Federico Capasso
Harvard
Metasurfaces as Heterogeneous Nanostructured Materials for Multifunctional Flat Optics: From Components to Cameras
Metasurfaces are leading to the emergence of new optical components based on dispersion engineering of nanoscale structures, which enables circumventing the limitations of standard refractive and diffractive optics as well as the realization of new functions.1 Broadband achromatic optics based on metasurface and on hybrid refractive/diffractive design have potential for a wide range of scientific and industrial applications, from miniature spectrometers to ultracompact camera modules with greatly reduced footprint and ease of optical alignment. A new approach to polarization optics has also emerged based on a powerful generalization of Fourier optics (Matrix Fourier Optics).2 This has led to the demonstration of a compact, single shot, full Stokes polarization sensitive camera using a single metasurface, thus dramatically reducing the complexity of existing cameras and increasing their functionality.2 New depth sensors based on co-design of metaoptics hardware and software are also being developed, which require far less computational resources than stereo, and time of flight cameras. This convergence between optical design and AI is an emerging trend with far-reaching implications. Flat optics will have a major impact because it will use semiconductor fabrication technologies, such as DUV lithography, to mass produce optical component ad subsystem: chip makers will also become optical foundries.3,4 In this way it will take advantage of its inherent merits of better and easier aberration control, compactness and multifunctionality, compared to conventional optics.
1. W. T. Chen, A. Y. Zhu, and F. Capasso Nature Reviews Materials 5, 604 (2020)
2. N. A. Rubin et al. Science 365, 6448 (2019)
3. F. Capasso Nanophotonics 7, 6953 (2018)

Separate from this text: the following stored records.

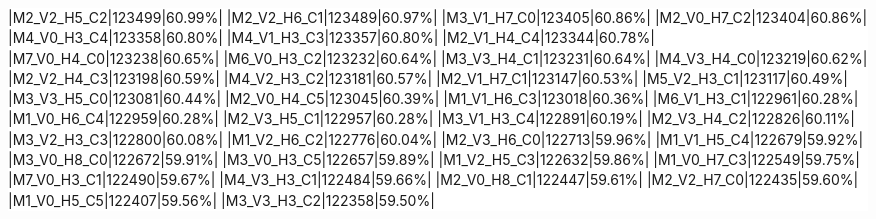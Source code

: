 |M2_V2_H5_C2|123499|60.99%|
|M2_V2_H6_C1|123489|60.97%|
|M3_V1_H7_C0|123405|60.86%|
|M2_V0_H7_C2|123404|60.86%|
|M4_V0_H3_C4|123358|60.80%|
|M4_V1_H3_C3|123357|60.80%|
|M2_V1_H4_C4|123344|60.78%|
|M7_V0_H4_C0|123238|60.65%|
|M6_V0_H3_C2|123232|60.64%|
|M3_V3_H4_C1|123231|60.64%|
|M4_V3_H4_C0|123219|60.62%|
|M2_V2_H4_C3|123198|60.59%|
|M4_V2_H3_C2|123181|60.57%|
|M2_V1_H7_C1|123147|60.53%|
|M5_V2_H3_C1|123117|60.49%|
|M3_V3_H5_C0|123081|60.44%|
|M2_V0_H4_C5|123045|60.39%|
|M1_V1_H6_C3|123018|60.36%|
|M6_V1_H3_C1|122961|60.28%|
|M1_V0_H6_C4|122959|60.28%|
|M2_V3_H5_C1|122957|60.28%|
|M3_V1_H3_C4|122891|60.19%|
|M2_V3_H4_C2|122826|60.11%|
|M3_V2_H3_C3|122800|60.08%|
|M1_V2_H6_C2|122776|60.04%|
|M2_V3_H6_C0|122713|59.96%|
|M1_V1_H5_C4|122679|59.92%|
|M3_V0_H8_C0|122672|59.91%|
|M3_V0_H3_C5|122657|59.89%|
|M1_V2_H5_C3|122632|59.86%|
|M1_V0_H7_C3|122549|59.75%|
|M7_V0_H3_C1|122490|59.67%|
|M4_V3_H3_C1|122484|59.66%|
|M2_V0_H8_C1|122447|59.61%|
|M2_V2_H7_C0|122435|59.60%|
|M1_V0_H5_C5|122407|59.56%|
|M3_V3_H3_C2|122358|59.50%|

4. J. S. Park, at al. Nano Letters 19, 8673 (2019)
Bio
Federico Capasso is the Robert Wallace Professor of Applied Physics at Harvard University, which he joined in 2003 after 27 years at Bell Labs where his career advanced from postdoctoral fellow to Vice President for Physical Research. He has made contributions to optics and photonics, nanoscience, materials science, and QED, including the bandgap engineering technique leading to many new devices such as solid-state photomultipliers, resonant tunneling transistors and the invention of the quantum cascade laser. He and in group have carried out pioneering research on plasmonic and dielectric metasurfaces including the generalized laws of refraction and reflection, high performance metalenses and “flat optics”, and new methods to generate structured light. He carried out fundamental studies of the Casimir force, including new MEMS and the limits it places on this technology, and the first measurement of the repulsive Casimir force. He is a coauthor of over 500 publications and holds 70 US patents. His awards include the Ives Medal and the Rob Wood Prize of the Optical Society, the Balzan Prize in Applied Photonics, the IEEE Edison Medal, the IEEE David Sarnoff Award, the IEEE Streifer Award, the APS Schawlow Prize in Laser Science, the King Faisal Prize, the AAAS Rumford Prize, the Enrico Fermi Prize of SIF, the European Physical Society Quantum Electronics Prize, the Wetherill Medal of the Franklin Institute, the MRS Medal, the Czochralski Award for lifetime achievements in Materials Science, the Rank Prize and the Matteucci Medal. He is a member of the National Academy of Sciences, the National Academy of Engineering, the Academia Europaea, the Accademia dei Lincei, a fellow of the National Academy of Inventors, and a fellow of the American Academy of Arts and Sciences (AAAS).He holds honorary doctorates from Lund University, Diderot University and the University of Bologna. He is a board member of Metalenz, which he cofounded and is focused on bringing to market metalenses and cameras for high volume markets and of Pendar Technologies.